What happens typically is that an artist like Bell or Irwin, needing to realise some new idea, will acquire machinery or involve commercial workshops, in each case employing technicians or specialists. They will quickly perfect techniques and media and, in effect, tool up for the job. This whole apparatus (materials, people, machinery, ideas) becomes the medium and is played with, exploited and adapted until it becomes boring or until new ideas render it obsolete, when it is scrapped or merged in a new medium.
What makes this peculiarly possible in Los Angeles is the unique and, to a foreigner surprising, number of craft industries in the area. Although the automobile customising and the prop and scene-building departments of the movie and television studios may be the most spectacular of such industries, the very high rate of cultural obsolescence and the parochial structure characteristic of the city cause them to flourish in every area. Moreover these are not old fashioned conservative crafts but are the up-to-the-minute skills of small competitive groups of men, usually pragmatic and self-taught, who have seen a chance of making money out of a new idea.
Naturally this kind of set-up – much more open-ended than either the traditional paint suppliers, art foundries and stretcher makers in one direction or traditional factories at the other – is vastly more congenial and adaptable than either to the artists’ needs.
Although at present it only marginally concerns the particular artists in this show, the type of major industry typical of Los Angeles area is also favourable. The aerospace industry for example (which shares some of Larry Bell’s techniques) is not only orientated to rapid obsolescence but therefore also to technological extemporisation and to free access to outside experts, techniques and information. The preoccupations with precision, environmental and sensory control are naturally shared with this industry.
This whole tendency to work up and then scrap techniques, associations and information constitutes their professionalism and perhaps contributes to a dynamism that will allow them to survive as artists.
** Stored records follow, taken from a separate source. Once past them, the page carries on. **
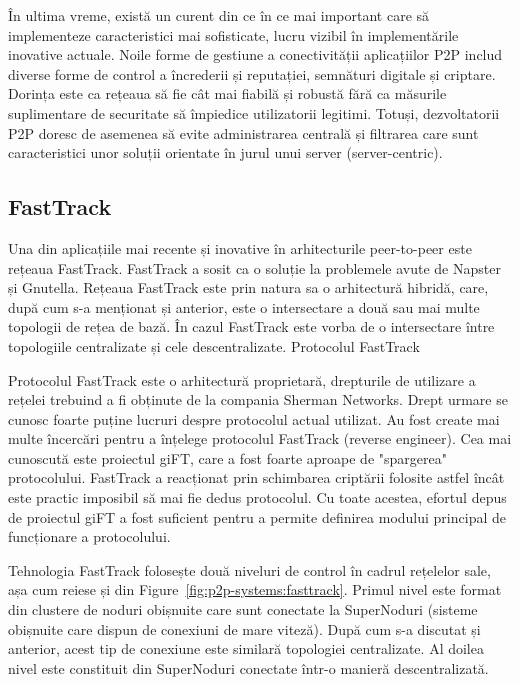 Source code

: În ultima vreme, există un curent din ce în ce mai important care să
implementeze caracteristici mai sofisticate, lucru vizibil în implementările
inovative actuale. Noile forme de gestiune a conectivității aplicațiilor P2P
includ diverse forme de control a încrederii și reputației, semnături digitale
și criptare. Dorința este ca rețeaua să fie cât mai fiabilă și robustă fără ca
măsurile suplimentare de securitate să împiedice utilizatorii legitimi.
Totuși, dezvoltatorii P2P doresc de asemenea să evite administrarea centrală
și filtrarea care sunt caracteristici unor soluții orientate în jurul unui
server (server-centric).

\subsection{FastTrack}

Una din aplicațiile mai recente și inovative în arhitecturile peer-to-peer
este rețeaua FastTrack. FastTrack a sosit ca o soluție la problemele avute de
Napster și Gnutella. Rețeaua FastTrack este prin natura sa o arhitectură
hibridă, care, după cum s-a menționat și anterior, este o intersectare a două
sau mai multe topologii de rețea de bază. În cazul FastTrack este vorba de o
intersectare între topologiile centralizate și cele descentralizate.
Protocolul FastTrack

Protocolul FastTrack este o arhitectură proprietară, drepturile de utilizare a
rețelei trebuind a fi obținute de la compania Sherman Networks. Drept urmare
se cunosc foarte puține lucruri despre protocolul actual utilizat. Au fost
create mai multe încercări pentru a înțelege protocolul FastTrack (reverse
engineer). Cea mai cunoscută este proiectul giFT, care a fost foarte aproape
de "spargerea" protocolului. FastTrack a reacționat prin schimbarea criptării
folosite astfel încât este practic imposibil să mai fie dedus protocolul. Cu
toate acestea, efortul depus de proiectul giFT a fost suficient pentru a
permite definirea modului principal de funcționare a protocolului.

Tehnologia FastTrack folosește două niveluri de control în cadrul rețelelor
sale, așa cum reiese și din Figure~\ref{fig:p2p-systems:fasttrack}. Primul
nivel este format din clustere de noduri obișnuite care sunt conectate la
SuperNoduri (sisteme obișnuite care dispun de conexiuni de mare viteză). După
cum s-a discutat și anterior, acest tip de conexiune este similară topologiei
centralizate. Al doilea nivel este constituit din SuperNoduri conectate într-o
manieră descentralizată.

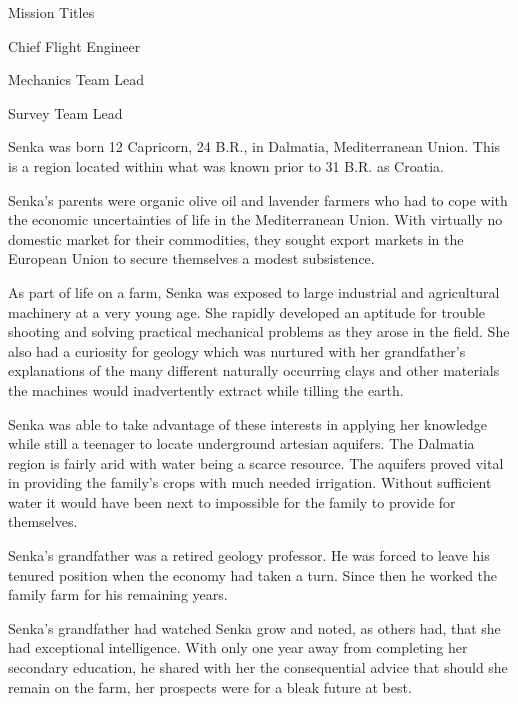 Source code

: {        \bTR
            \bTC Mission Titles \eTC
            \bTC 
                \startitemize[4]
                \startpacked
                \item Chief Flight Engineer
                \item Mechanics Team Lead
                \item Survey Team Lead
                \stoppacked
                \stopitemize
            \eTC
        \eTR
    \eTABLEbody

\eTABLE
}

Senka was born 12 Capricorn, 24 B.R., in Dalmatia, Mediterranean Union. This is a region located within what was known prior to 31 B.R. as Croatia.

Senka's parents were organic olive oil and lavender farmers who had to cope with the economic uncertainties of life in the Mediterranean Union. With virtually no domestic market for their commodities, they sought export markets in the European Union to secure themselves a modest subsistence.

As part of life on a farm, Senka was exposed to large industrial and agricultural machinery at a very young age. She rapidly developed an aptitude for trouble shooting and solving practical mechanical problems as they arose in the field. She also had a curiosity for geology which was nurtured with her grandfather's explanations of the many different naturally occurring clays and other materials the machines would inadvertently extract while tilling the earth. 

Senka was able to take advantage of these interests in applying her knowledge while still a teenager to locate underground artesian aquifers. The Dalmatia region is fairly arid with water being a scarce resource. The aquifers proved vital in providing the family's crops with much needed irrigation. Without sufficient water it would have been next to impossible for the family to provide for themselves.

Senka's grandfather was a retired geology professor. He was forced to leave his tenured position when the economy had taken a turn. Since then he worked the family farm for his remaining years.

Senka's grandfather had watched Senka grow and noted, as others had, that she had exceptional intelligence. With only one year away from completing her secondary education, he shared with her the consequential advice that should she remain on the farm, her prospects were for a bleak future at best.

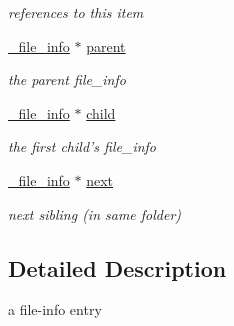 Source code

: \begin{CompactItemize}
\begin{CompactList}\small\item\em references to this item \item\end{CompactList}\item 
\hypertarget{struct__file__info_o13}{
\hyperlink{struct__file__info}{\_\-file\_\-info} $\ast$ \hyperlink{struct__file__info_o13}{parent}}
\label{struct__file__info_o13}

\begin{CompactList}\small\item\em the parent file\_\-info \item\end{CompactList}\item 
\hypertarget{struct__file__info_o14}{
\hyperlink{struct__file__info}{\_\-file\_\-info} $\ast$ \hyperlink{struct__file__info_o14}{child}}
\label{struct__file__info_o14}

\begin{CompactList}\small\item\em the first child's file\_\-info \item\end{CompactList}\item 
\hypertarget{struct__file__info_o15}{
\hyperlink{struct__file__info}{\_\-file\_\-info} $\ast$ \hyperlink{struct__file__info_o15}{next}}
\label{struct__file__info_o15}

\begin{CompactList}\small\item\em next sibling (in same folder) \item\end{CompactList}\end{CompactItemize}


\subsection{Detailed Description}
a file-info entry 

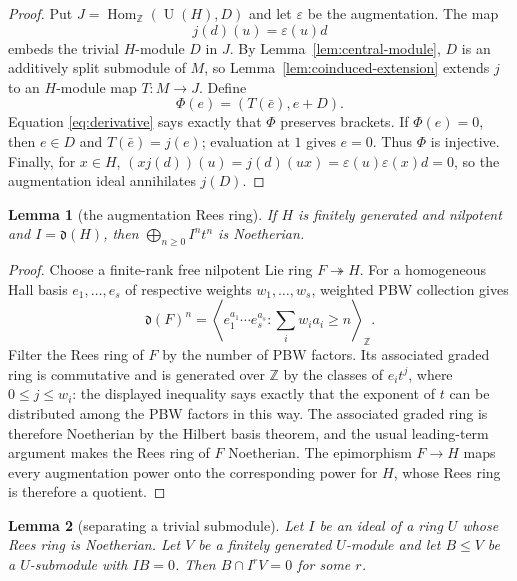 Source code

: \documentclass[10pt]{article}
\newtheorem{lemma}{Lemma}
\newcommand{\Z}{\mathbb Z}
\newcommand{\U}{\operatorname U}
\newcommand{\Hom}{\operatorname {Hom}}
\begin{document}
\begin{proof}
Put $J=\Hom_{\Z}(\U(H),D)$ and let $\varepsilon$ be the augmentation.  The
map
\[
                         j(d)(u)=\varepsilon(u)d
\]
embeds the trivial $H$-module $D$ in $J$.  By
Lemma~\ref{lem:central-module}, $D$ is an additively split submodule of $M$,
so Lemma~\ref{lem:coinduced-extension} extends $j$ to an $H$-module map
$T:M\to J$.  Define
\[
                         \Phi(e)=(T(\bar e),e+D).
\]
Equation \eqref{eq:derivative} says exactly that $\Phi$ preserves brackets.
If $\Phi(e)=0$, then $e\in D$ and $T(\bar e)=j(e)$; evaluation at $1$ gives
$e=0$.  Thus $\Phi$ is injective.  Finally, for $x\in H$,
$(xj(d))(u)=j(d)(ux)=\varepsilon(u)\varepsilon(x)d=0$, so the augmentation
ideal annihilates $j(D)$.
\end{proof}

\begin{lemma}[the augmentation Rees ring]\label{lem:rees-noetherian}
If $H$ is finitely generated and nilpotent and $I=\mathfrak d(H)$, then
$\bigoplus_{n\ge0}I^nt^n$ is Noetherian.
\end{lemma}

\begin{proof}
Choose a finite-rank free nilpotent Lie ring $F\twoheadrightarrow H$.  For a
homogeneous Hall basis $e_1,\ldots,e_s$ of respective weights
$w_1,\ldots,w_s$, weighted PBW collection gives
\[
 \mathfrak d(F)^n=
 \left\langle e_1^{a_1}\cdots e_s^{a_s}:
                   \sum_iw_i a_i\ge n\right\rangle_{\Z}.
\]
Filter the Rees ring of $F$ by the number of PBW factors.  Its associated
graded ring is commutative and is generated over $\Z$ by the classes of
$e_it^j$, where $0\le j\le w_i$: the displayed inequality says exactly that
the exponent of $t$ can be distributed among the PBW factors in this way.
The associated graded ring is therefore Noetherian by the Hilbert basis
theorem, and the usual leading-term argument makes the Rees ring of $F$
Noetherian.  The epimorphism $F\to H$ maps every augmentation power onto the
corresponding power for $H$, whose Rees ring is therefore a quotient.
\end{proof}

\begin{lemma}[separating a trivial submodule]\label{lem:rees-separation}
Let $I$ be an ideal of a ring $U$ whose Rees ring is Noetherian.  Let $V$ be
a finitely generated $U$-module and let $B\le V$ be a $U$-submodule with
$IB=0$.  Then $B\cap I^rV=0$ for some $r$.
\end{lemma}
\end{document}
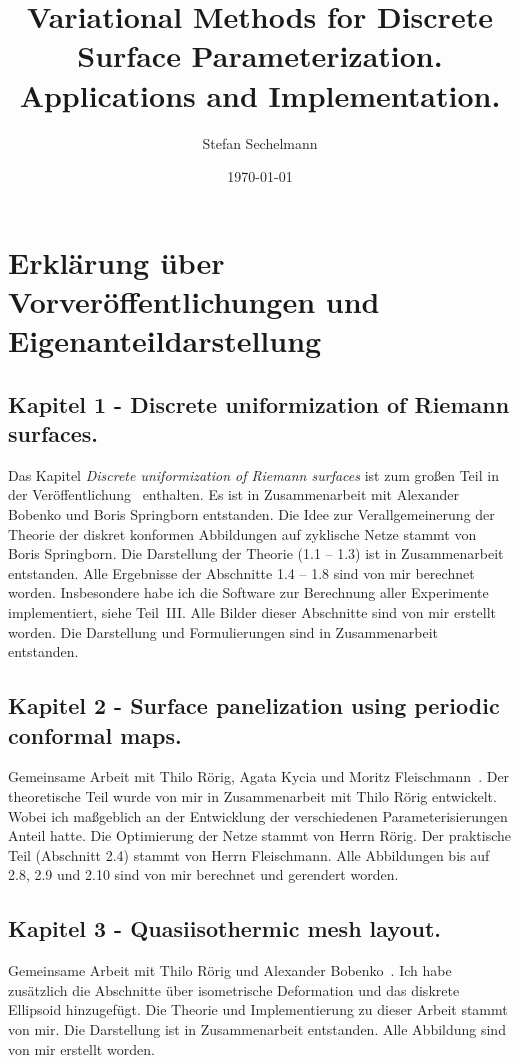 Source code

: \documentclass[11pt]{amsart}
\title{Variational Methods for Discrete Surface Parameterization. Applications and Implementation.}
\author{Stefan Sechelmann}
\date{\today}
\begin{document}
\maketitle

\section*{Erklärung über Vorveröffentlichungen und Eigenanteildarstellung}


\subsection*{Kapitel 1 - Discrete uniformization of Riemann surfaces.}
Das Kapitel \emph{Discrete uniformization of Riemann surfaces} ist zum großen Teil in der Veröffentlichung~\cite{BobSechSpr} enthalten. Es ist in Zusammenarbeit mit Alexander Bobenko und Boris Springborn entstanden.
Die Idee zur Verallgemeinerung der Theorie der diskret konformen Abbildungen auf zyklische Netze stammt von Boris Springborn. Die Darstellung der Theorie (1.1 -- 1.3) ist in Zusammenarbeit entstanden.
Alle Ergebnisse der Abschnitte 1.4 -- 1.8 sind von mir berechnet worden. Insbesondere habe ich die Software zur Berechnung aller Experimente implementiert, siehe Teil~III. Alle Bilder dieser Abschnitte sind von mir erstellt worden. Die Darstellung und Formulierungen sind in Zusammenarbeit entstanden.

\subsection*{Kapitel 2 - Surface panelization using periodic conformal maps.}
Gemeinsame Arbeit mit Thilo Rörig, Agata Kycia und Moritz Fleischmann~\cite{Roerig2014}.
Der theoretische Teil wurde von mir in Zusammenarbeit mit Thilo Rörig entwickelt. Wobei ich maßgeblich an der Entwicklung der verschiedenen Parameterisierungen Anteil hatte. Die Optimierung der Netze stammt von Herrn Rörig. Der praktische Teil (Abschnitt 2.4) stammt von Herrn Fleischmann. Alle Abbildungen bis auf 2.8, 2.9 und 2.10 sind von mir berechnet und gerendert worden.

\subsection*{Kapitel 3 - Quasiisothermic mesh layout.}
Gemeinsame Arbeit mit Thilo Rörig und Alexander Bobenko~\cite{Sechelmann2012}. Ich habe zusätzlich die Abschnitte über isometrische Deformation und das diskrete Ellipsoid hinzugefügt.
Die Theorie und Implementierung zu dieser Arbeit stammt von mir. Die Darstellung ist in Zusammenarbeit entstanden.
Alle Abbildung sind von mir erstellt worden.
\end{document}
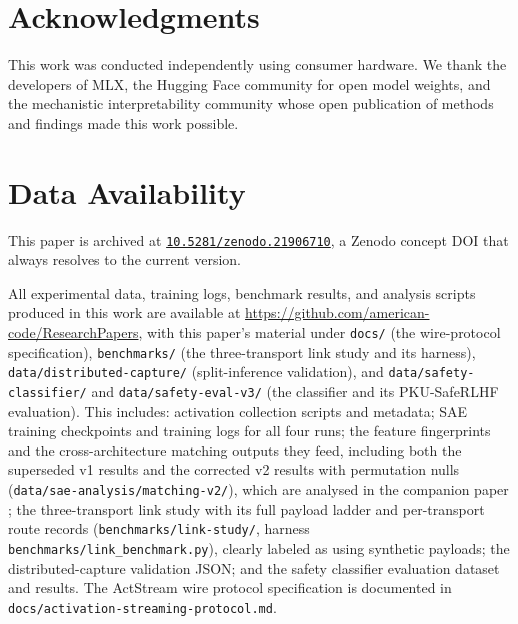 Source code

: \documentclass[11pt]{article}
\begin{document}
\section*{Acknowledgments}

This work was conducted independently using consumer hardware. We thank the developers of MLX, the Hugging Face community for open model weights, and the mechanistic interpretability community whose open publication of methods and findings made this work possible.

\section*{Data Availability}

This paper is archived at \href{https://doi.org/10.5281/zenodo.21906710}{\texttt{10.5281/zenodo.21906710}}, a Zenodo concept DOI that always resolves to the current version.

All experimental data, training logs, benchmark results, and analysis scripts produced in this work are available at \url{https://github.com/american-code/ResearchPapers}, with this paper's material under \texttt{docs/} (the wire-protocol specification), \texttt{benchmarks/} (the three-transport link study and its harness), \texttt{data/distributed-capture/} (split-inference validation), and \texttt{data/safety-classifier/} and \texttt{data/safety-eval-v3/} (the classifier and its PKU-SafeRLHF evaluation). This includes: activation collection scripts and metadata; SAE training checkpoints and training logs for all four runs; the feature fingerprints and the cross-architecture matching outputs they feed, including both the superseded v1 results and the corrected v2 results with permutation nulls (\texttt{data/sae-analysis/matching-v2/}), which are analysed in the companion paper \citep{melton2026saecomparison}; the three-transport link study with its full payload ladder and per-transport route records (\texttt{benchmarks/link-study/}, harness \texttt{benchmarks/link\_benchmark.py}), clearly labeled as using synthetic payloads; the distributed-capture validation JSON; and the safety classifier evaluation dataset and results. The ActStream wire protocol specification is documented in \texttt{docs/activation-streaming-protocol.md}.



\end{document}
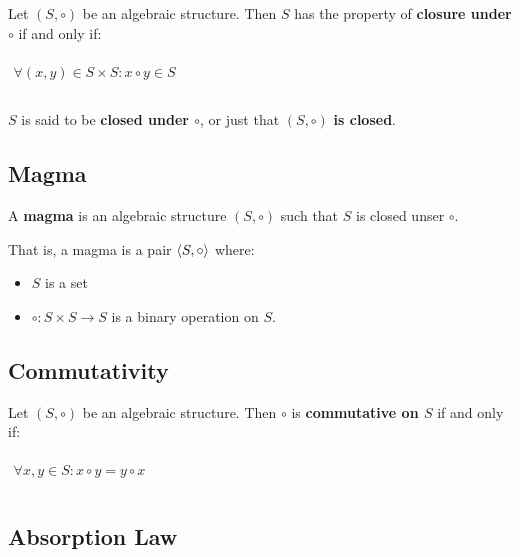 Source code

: Let $(S, \circ)$ be an algebraic structure. Then $S$ has the property
of \textbf{closure under $\circ$} if and only if:

\begin{math}
  \begin{array}{c}
    \\
    \forall (x, y) \in S \times S : x \circ y \in S\\
    \\
  \end{array}
\end{math}


$S$ is said to be \textbf{closed under $\circ$}, or just that
$(S, \circ)$ \textbf{is closed}.

\subsection{Magma}
\label{sec:magma}

A \textbf{magma} is an algebraic structure $(S, \circ)$ such that $S$
is closed unser $\circ$.

That is, a magma is a pair $\langle S, \circ \rangle$ where:

\begin{itemize}
\item $S$ is a set
\item $\circ: S \times S \to S $ is a binary operation on $S$.
\end{itemize}




\subsection{Commutativity}
\label{sec:commutativity}

Let $(S, \circ)$ be an algebraic structure. Then $\circ$ is
\textbf{commutative on $S$} if and only if:

\begin{math}
  \begin{array}{c}
    \\
    \forall x, y \in S: x \circ y = y \circ x\\
    \\
  \end{array}
\end{math}

\subsection{Absorption Law}
\label{sec:absorption}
Since it is not founded on creating style as such, it would seem less vulnerable to changes in the art climate.
Finally, I do not know whether it has anything to do with Los Angeles but all three artists Larry Bell, Robert Irwin, and Doug Wheeler have dared to involve themselves with sheer beauty of colour and material in a way that very few others do at this time. If they need any ‘right’ to do this it is certainly given them by their concentration on what must be the core of any visual art – seeing.